Without copying any pictures, restate exactly the lines from the start of the records through the line containing "specific query templates.".

DATA SUPPLIED

*** Begin section ***

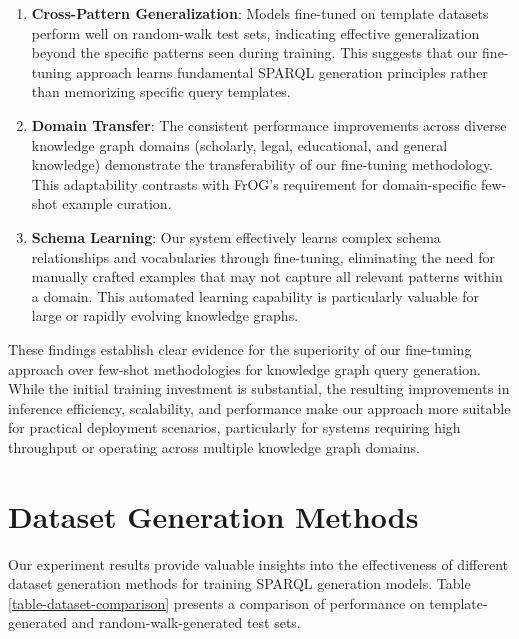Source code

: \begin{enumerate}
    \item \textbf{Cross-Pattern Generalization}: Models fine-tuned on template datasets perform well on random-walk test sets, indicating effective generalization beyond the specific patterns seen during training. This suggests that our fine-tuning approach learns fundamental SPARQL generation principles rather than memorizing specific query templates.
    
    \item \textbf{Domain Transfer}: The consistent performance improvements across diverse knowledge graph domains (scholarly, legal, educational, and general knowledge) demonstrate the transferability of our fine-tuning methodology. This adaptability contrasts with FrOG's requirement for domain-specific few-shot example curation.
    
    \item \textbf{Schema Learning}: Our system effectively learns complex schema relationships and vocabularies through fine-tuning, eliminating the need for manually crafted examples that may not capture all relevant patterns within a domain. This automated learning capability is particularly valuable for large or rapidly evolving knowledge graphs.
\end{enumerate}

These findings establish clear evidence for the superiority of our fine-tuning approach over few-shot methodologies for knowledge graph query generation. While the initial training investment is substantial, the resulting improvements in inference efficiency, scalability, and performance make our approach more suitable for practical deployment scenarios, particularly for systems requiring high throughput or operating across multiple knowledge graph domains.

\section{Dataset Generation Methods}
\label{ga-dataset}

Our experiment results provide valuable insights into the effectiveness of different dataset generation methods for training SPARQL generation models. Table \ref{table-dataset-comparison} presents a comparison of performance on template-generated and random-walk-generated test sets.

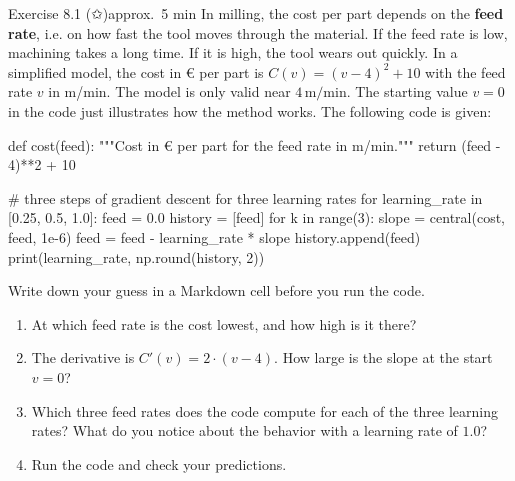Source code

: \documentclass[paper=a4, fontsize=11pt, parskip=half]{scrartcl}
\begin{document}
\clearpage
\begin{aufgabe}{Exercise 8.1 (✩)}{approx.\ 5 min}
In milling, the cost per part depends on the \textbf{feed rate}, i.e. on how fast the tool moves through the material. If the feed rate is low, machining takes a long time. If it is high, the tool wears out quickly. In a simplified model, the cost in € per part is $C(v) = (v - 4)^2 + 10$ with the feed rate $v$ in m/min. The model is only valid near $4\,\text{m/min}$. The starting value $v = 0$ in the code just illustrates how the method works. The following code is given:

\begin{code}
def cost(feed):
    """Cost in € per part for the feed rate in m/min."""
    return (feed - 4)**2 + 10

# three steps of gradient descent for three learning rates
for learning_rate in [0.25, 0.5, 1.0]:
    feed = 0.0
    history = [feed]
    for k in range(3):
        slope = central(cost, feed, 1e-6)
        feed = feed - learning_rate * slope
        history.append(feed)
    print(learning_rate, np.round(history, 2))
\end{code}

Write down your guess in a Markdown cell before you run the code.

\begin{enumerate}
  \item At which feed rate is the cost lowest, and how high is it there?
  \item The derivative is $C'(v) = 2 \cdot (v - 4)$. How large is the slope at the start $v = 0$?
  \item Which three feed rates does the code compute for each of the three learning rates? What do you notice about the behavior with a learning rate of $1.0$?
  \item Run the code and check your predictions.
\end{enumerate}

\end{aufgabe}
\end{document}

*** End section ***

RESULT
Source code

: \begin{enumerate}
    \item \textbf{Cross-Pattern Generalization}: Models fine-tuned on template datasets perform well on random-walk test sets, indicating effective generalization beyond the specific patterns seen during training. This suggests that our fine-tuning approach learns fundamental SPARQL generation principles rather than memorizing specific query templates.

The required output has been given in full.